_Records shown_
%%
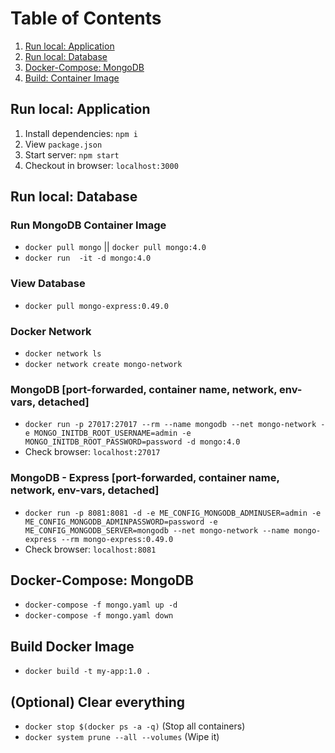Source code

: # Table of Contents
1. [Run local: Application](#run-local-app)
2. [Run local: Database](#run-local-db)
3. [Docker-Compose: MongoDB](#docker-compose)
4. [Build: Container Image](#build)

## <a name="run-local-app">Run local: Application</a>
1. Install dependencies: `npm i`
2. View `package.json`
3. Start server: `npm start`
4. Checkout in browser: `localhost:3000`

## <a name="run-local-db">Run local: Database</a>
### Run MongoDB Container Image
* `docker pull mongo` || `docker pull mongo:4.0`
* `docker run  -it -d mongo:4.0`
### View Database
* `docker pull mongo-express:0.49.0`
### Docker Network
* `docker network ls`
* `docker network create mongo-network`
### MongoDB [port-forwarded, container name, network, env-vars, detached]
* `docker run -p 27017:27017 --rm --name mongodb --net mongo-network -e MONGO_INITDB_ROOT_USERNAME=admin -e MONGO_INITDB_ROOT_PASSWORD=password -d mongo:4.0`
* Check browser: `localhost:27017`
### MongoDB - Express [port-forwarded, container name, network, env-vars, detached]
* `docker run -p 8081:8081 -d -e ME_CONFIG_MONGODB_ADMINUSER=admin -e ME_CONFIG_MONGODB_ADMINPASSWORD=password -e ME_CONFIG_MONGODB_SERVER=mongodb --net mongo-network --name mongo-express --rm mongo-express:0.49.0`
* Check browser: `localhost:8081`

## <a name="docker-compose">Docker-Compose: MongoDB</a>
* `docker-compose -f mongo.yaml up -d`
* `docker-compose -f mongo.yaml down`

## <a name="build">Build Docker Image</a>
* `docker build -t my-app:1.0 .`

## <a name="Clear">(Optional) Clear everything</a>
* `docker stop $(docker ps -a -q)` (Stop all containers)
* `docker system prune --all --volumes` (Wipe it)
%%
_Activity_
Every line of the entries above that includes "build" should be copied.

_Final answer_
4. [Build: Container Image](#build)
## <a name="build">Build Docker Image</a>
* `docker build -t my-app:1.0 .`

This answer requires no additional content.